*INFORMATION SUPPLIED*.
__________

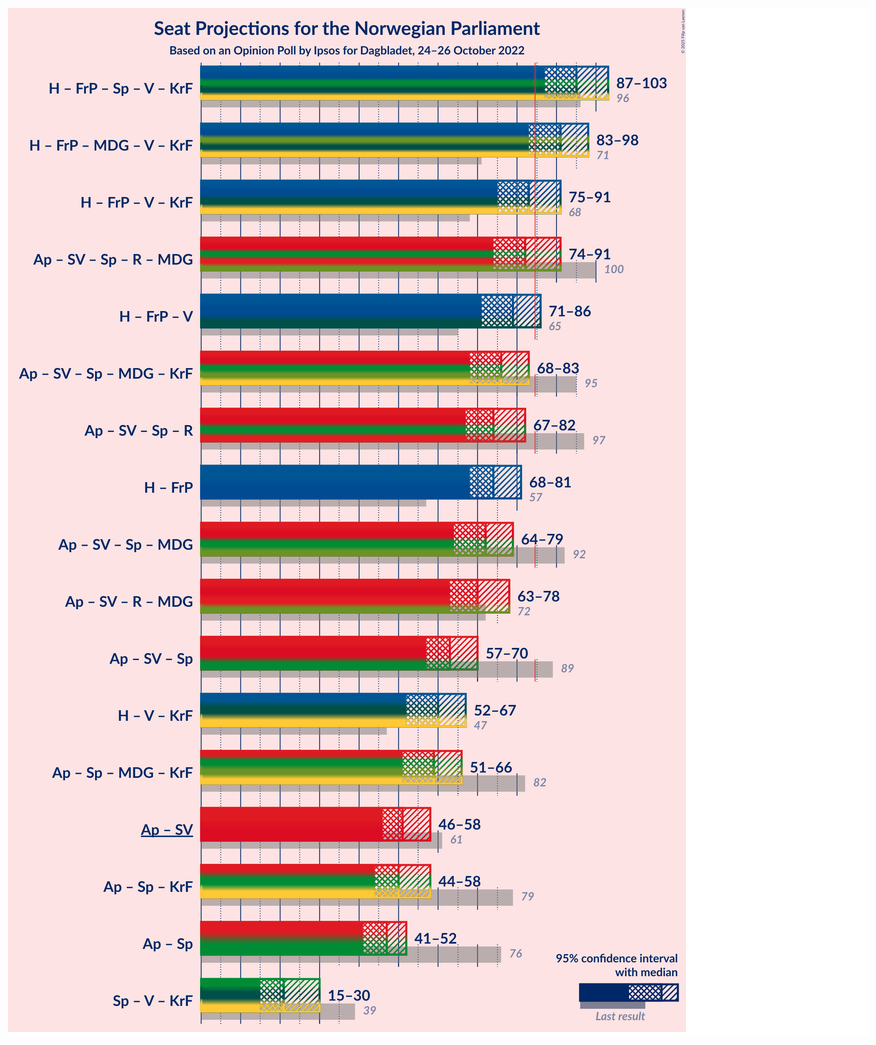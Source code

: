 ![Graph with coalitions seats not yet produced](2022-10-26-Ipsos-coalitions-seats.png "Coalitions Seats")
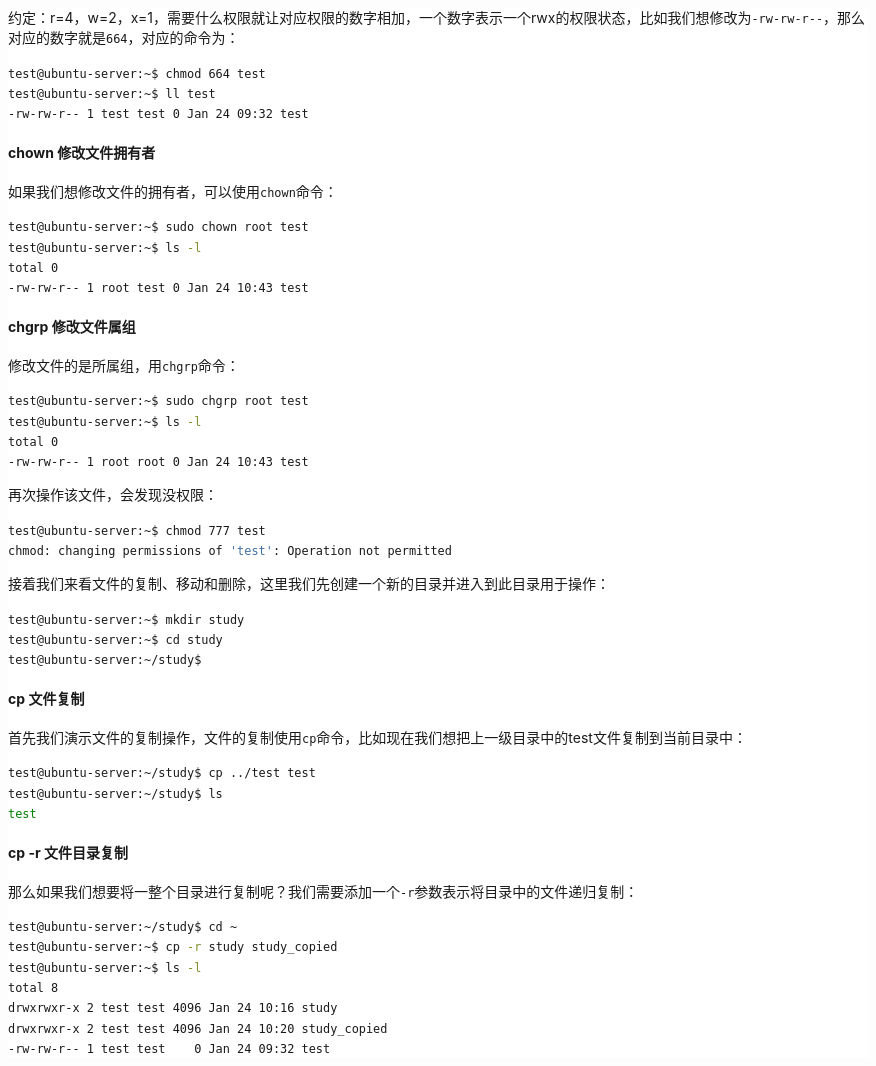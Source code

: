 约定：r=4，w=2，x=1，需要什么权限就让对应权限的数字相加，一个数字表示一个rwx的权限状态，比如我们想修改为`-rw-rw-r--`，那么对应的数字就是`664`，对应的命令为：

```sh
test@ubuntu-server:~$ chmod 664 test
test@ubuntu-server:~$ ll test
-rw-rw-r-- 1 test test 0 Jan 24 09:32 test
```

#### chown 修改文件拥有者

如果我们想修改文件的拥有者，可以使用`chown`命令：

```sh
test@ubuntu-server:~$ sudo chown root test 
test@ubuntu-server:~$ ls -l
total 0
-rw-rw-r-- 1 root test 0 Jan 24 10:43 test
```

#### chgrp 修改文件属组

修改文件的是所属组，用`chgrp`命令：

```sh
test@ubuntu-server:~$ sudo chgrp root test 
test@ubuntu-server:~$ ls -l
total 0
-rw-rw-r-- 1 root root 0 Jan 24 10:43 test
```

再次操作该文件，会发现没权限：

```sh
test@ubuntu-server:~$ chmod 777 test 
chmod: changing permissions of 'test': Operation not permitted
```

接着我们来看文件的复制、移动和删除，这里我们先创建一个新的目录并进入到此目录用于操作：

```sh
test@ubuntu-server:~$ mkdir study
test@ubuntu-server:~$ cd study
test@ubuntu-server:~/study$
```

#### cp 文件复制

首先我们演示文件的复制操作，文件的复制使用`cp`命令，比如现在我们想把上一级目录中的test文件复制到当前目录中：

```sh
test@ubuntu-server:~/study$ cp ../test test
test@ubuntu-server:~/study$ ls
test
```

#### cp -r 文件目录复制

那么如果我们想要将一整个目录进行复制呢？我们需要添加一个`-r`参数表示将目录中的文件递归复制：

```sh
test@ubuntu-server:~/study$ cd ~
test@ubuntu-server:~$ cp -r study study_copied
test@ubuntu-server:~$ ls -l
total 8
drwxrwxr-x 2 test test 4096 Jan 24 10:16 study
drwxrwxr-x 2 test test 4096 Jan 24 10:20 study_copied
-rw-rw-r-- 1 test test    0 Jan 24 09:32 test
```
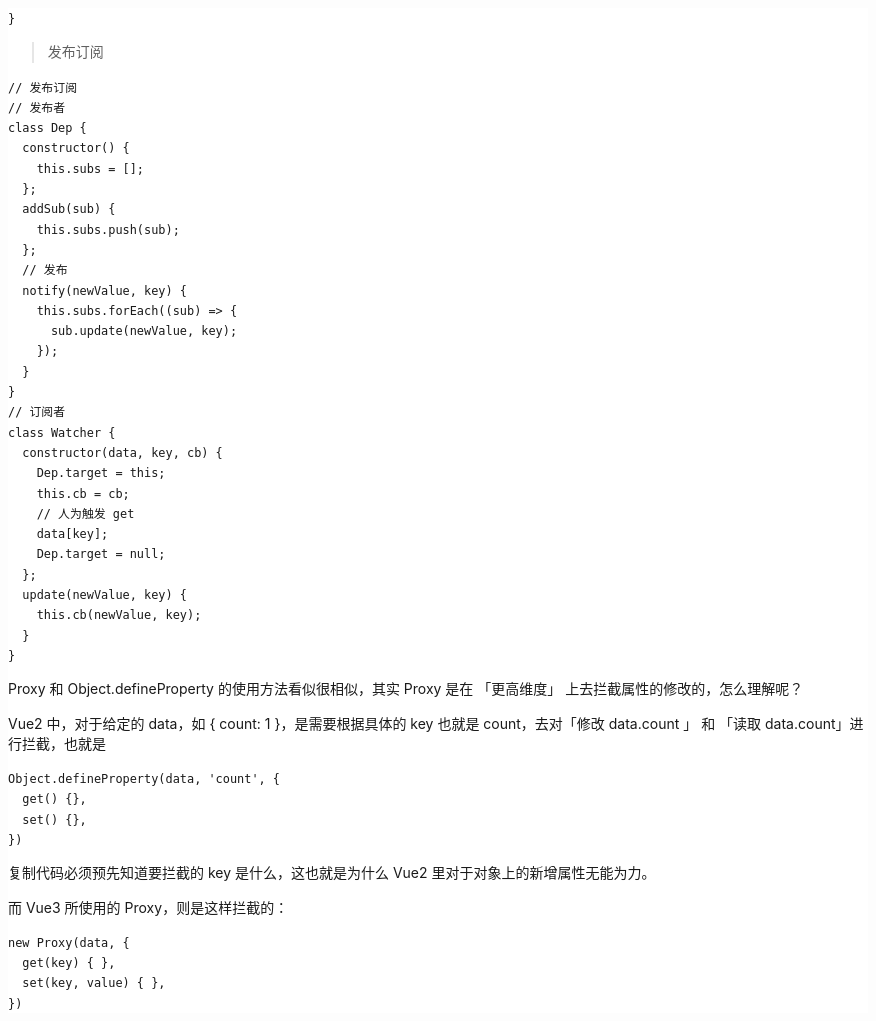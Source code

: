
 ```JS
}
```

> 发布订阅
```JS
// 发布订阅
// 发布者
class Dep {
  constructor() {
    this.subs = [];
  };
  addSub(sub) {
    this.subs.push(sub);
  };
  // 发布
  notify(newValue, key) {
    this.subs.forEach((sub) => {
      sub.update(newValue, key);
    });
  }
}
// 订阅者
class Watcher {
  constructor(data, key, cb) {
    Dep.target = this;
    this.cb = cb;
    // 人为触发 get
    data[key];
    Dep.target = null;
  };
  update(newValue, key) {
    this.cb(newValue, key);
  }
}
```

Proxy 和 Object.defineProperty 的使用方法看似很相似，其实 Proxy 是在 「更高维度」 上去拦截属性的修改的，怎么理解呢？

Vue2 中，对于给定的 data，如 { count: 1 }，是需要根据具体的 key 也就是 count，去对「修改 data.count 」 和 「读取 data.count」进行拦截，也就是

```JS
Object.defineProperty(data, 'count', {
  get() {},
  set() {},
})
```

复制代码必须预先知道要拦截的 key 是什么，这也就是为什么 Vue2 里对于对象上的新增属性无能为力。

而 Vue3 所使用的 Proxy，则是这样拦截的：

```JS
new Proxy(data, {
  get(key) { },
  set(key, value) { },
})
```
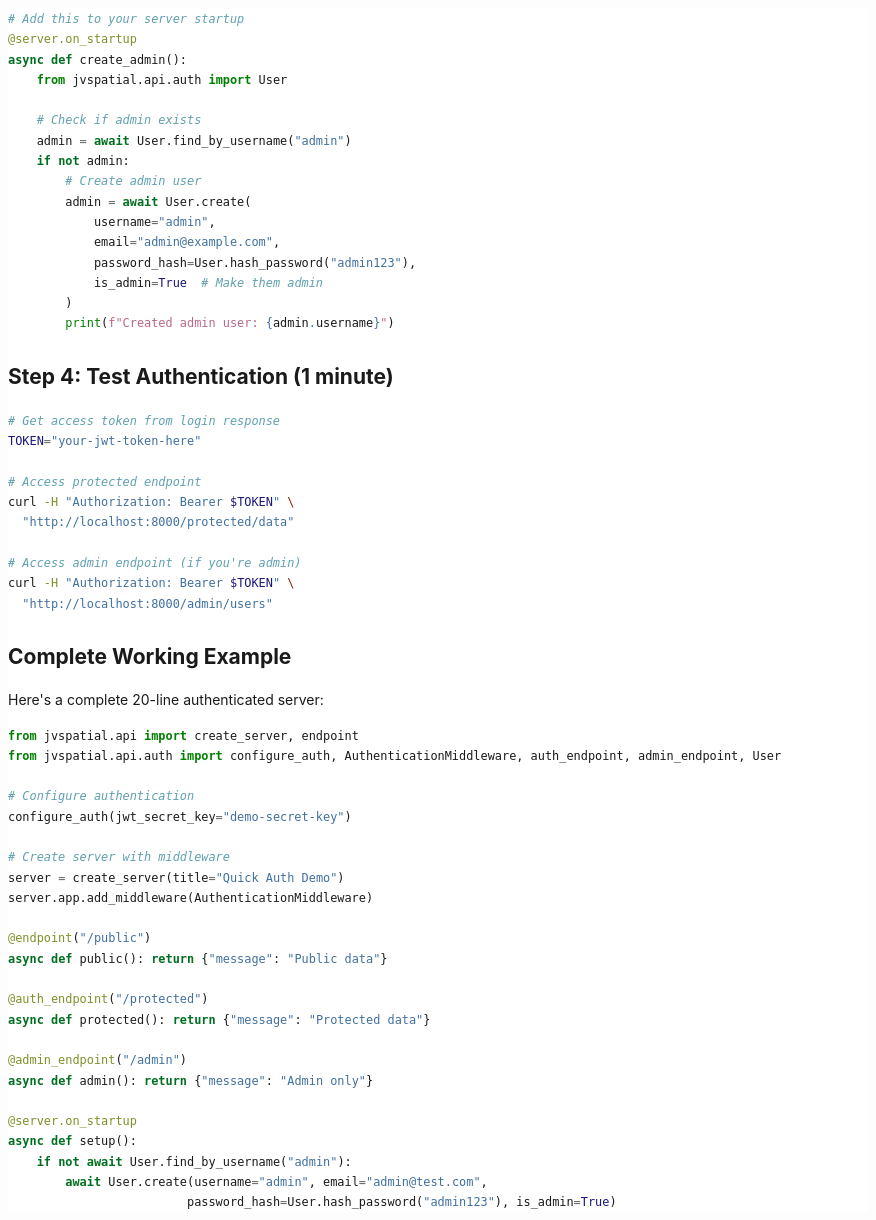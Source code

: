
 ```python
# Add this to your server startup
@server.on_startup
async def create_admin():
    from jvspatial.api.auth import User

    # Check if admin exists
    admin = await User.find_by_username("admin")
    if not admin:
        # Create admin user
        admin = await User.create(
            username="admin",
            email="admin@example.com",
            password_hash=User.hash_password("admin123"),
            is_admin=True  # Make them admin
        )
        print(f"Created admin user: {admin.username}")
```

## Step 4: Test Authentication (1 minute)

```bash
# Get access token from login response
TOKEN="your-jwt-token-here"

# Access protected endpoint
curl -H "Authorization: Bearer $TOKEN" \
  "http://localhost:8000/protected/data"

# Access admin endpoint (if you're admin)
curl -H "Authorization: Bearer $TOKEN" \
  "http://localhost:8000/admin/users"
```

## Complete Working Example

Here's a complete 20-line authenticated server:

```python
from jvspatial.api import create_server, endpoint
from jvspatial.api.auth import configure_auth, AuthenticationMiddleware, auth_endpoint, admin_endpoint, User

# Configure authentication
configure_auth(jwt_secret_key="demo-secret-key")

# Create server with middleware
server = create_server(title="Quick Auth Demo")
server.app.add_middleware(AuthenticationMiddleware)

@endpoint("/public")
async def public(): return {"message": "Public data"}

@auth_endpoint("/protected")
async def protected(): return {"message": "Protected data"}

@admin_endpoint("/admin")
async def admin(): return {"message": "Admin only"}

@server.on_startup
async def setup():
    if not await User.find_by_username("admin"):
        await User.create(username="admin", email="admin@test.com",
                         password_hash=User.hash_password("admin123"), is_admin=True)

```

__________

*WORK TO BE COMPLETED*. Without copying any picture, write out all of the material exactly as it reads.

*SOLUTION FOR THIS PROBLEM*.
Source code

: ![Graph with coalitions seats not yet produced](2022-10-26-Ipsos-coalitions-seats.png "Coalitions Seats")
Source code

: 约定：r=4，w=2，x=1，需要什么权限就让对应权限的数字相加，一个数字表示一个rwx的权限状态，比如我们想修改为`-rw-rw-r--`，那么对应的数字就是`664`，对应的命令为：

```sh
test@ubuntu-server:~$ chmod 664 test
test@ubuntu-server:~$ ll test
-rw-rw-r-- 1 test test 0 Jan 24 09:32 test
```

#### chown 修改文件拥有者

如果我们想修改文件的拥有者，可以使用`chown`命令：

```sh
test@ubuntu-server:~$ sudo chown root test 
test@ubuntu-server:~$ ls -l
total 0
-rw-rw-r-- 1 root test 0 Jan 24 10:43 test
```

#### chgrp 修改文件属组

修改文件的是所属组，用`chgrp`命令：

```sh
test@ubuntu-server:~$ sudo chgrp root test 
test@ubuntu-server:~$ ls -l
total 0
-rw-rw-r-- 1 root root 0 Jan 24 10:43 test
```

再次操作该文件，会发现没权限：

```sh
test@ubuntu-server:~$ chmod 777 test 
chmod: changing permissions of 'test': Operation not permitted
```

接着我们来看文件的复制、移动和删除，这里我们先创建一个新的目录并进入到此目录用于操作：

```sh
test@ubuntu-server:~$ mkdir study
test@ubuntu-server:~$ cd study
test@ubuntu-server:~/study$
```

#### cp 文件复制

首先我们演示文件的复制操作，文件的复制使用`cp`命令，比如现在我们想把上一级目录中的test文件复制到当前目录中：

```sh
test@ubuntu-server:~/study$ cp ../test test
test@ubuntu-server:~/study$ ls
test
```

#### cp -r 文件目录复制

那么如果我们想要将一整个目录进行复制呢？我们需要添加一个`-r`参数表示将目录中的文件递归复制：

```sh
test@ubuntu-server:~/study$ cd ~
test@ubuntu-server:~$ cp -r study study_copied
test@ubuntu-server:~$ ls -l
total 8
drwxrwxr-x 2 test test 4096 Jan 24 10:16 study
drwxrwxr-x 2 test test 4096 Jan 24 10:20 study_copied
-rw-rw-r-- 1 test test    0 Jan 24 09:32 test
```
Source code

:
 ```JS
}
```

> 发布订阅
```JS
// 发布订阅
// 发布者
class Dep {
  constructor() {
    this.subs = [];
  };
  addSub(sub) {
    this.subs.push(sub);
  };
  // 发布
  notify(newValue, key) {
    this.subs.forEach((sub) => {
      sub.update(newValue, key);
    });
  }
}
// 订阅者
class Watcher {
  constructor(data, key, cb) {
    Dep.target = this;
    this.cb = cb;
    // 人为触发 get
    data[key];
    Dep.target = null;
  };
  update(newValue, key) {
    this.cb(newValue, key);
  }
}
```

Proxy 和 Object.defineProperty 的使用方法看似很相似，其实 Proxy 是在 「更高维度」 上去拦截属性的修改的，怎么理解呢？

Vue2 中，对于给定的 data，如 { count: 1 }，是需要根据具体的 key 也就是 count，去对「修改 data.count 」 和 「读取 data.count」进行拦截，也就是

```JS
Object.defineProperty(data, 'count', {
  get() {},
  set() {},
})
```

复制代码必须预先知道要拦截的 key 是什么，这也就是为什么 Vue2 里对于对象上的新增属性无能为力。

而 Vue3 所使用的 Proxy，则是这样拦截的：

```JS
new Proxy(data, {
  get(key) { },
  set(key, value) { },
})
```
Source code

:
 ```python
# Add this to your server startup
@server.on_startup
async def create_admin():
    from jvspatial.api.auth import User

    # Check if admin exists
    admin = await User.find_by_username("admin")
    if not admin:
        # Create admin user
        admin = await User.create(
            username="admin",
            email="admin@example.com",
            password_hash=User.hash_password("admin123"),
            is_admin=True  # Make them admin
        )
        print(f"Created admin user: {admin.username}")
```

## Step 4: Test Authentication (1 minute)

```bash
# Get access token from login response
TOKEN="your-jwt-token-here"

# Access protected endpoint
curl -H "Authorization: Bearer $TOKEN" \
  "http://localhost:8000/protected/data"

# Access admin endpoint (if you're admin)
curl -H "Authorization: Bearer $TOKEN" \
  "http://localhost:8000/admin/users"
```

## Complete Working Example

Here's a complete 20-line authenticated server:

```python
from jvspatial.api import create_server, endpoint
from jvspatial.api.auth import configure_auth, AuthenticationMiddleware, auth_endpoint, admin_endpoint, User

# Configure authentication
configure_auth(jwt_secret_key="demo-secret-key")

# Create server with middleware
server = create_server(title="Quick Auth Demo")
server.app.add_middleware(AuthenticationMiddleware)

@endpoint("/public")
async def public(): return {"message": "Public data"}

@auth_endpoint("/protected")
async def protected(): return {"message": "Protected data"}

@admin_endpoint("/admin")
async def admin(): return {"message": "Admin only"}

@server.on_startup
async def setup():
    if not await User.find_by_username("admin"):
        await User.create(username="admin", email="admin@test.com",
                         password_hash=User.hash_password("admin123"), is_admin=True)

```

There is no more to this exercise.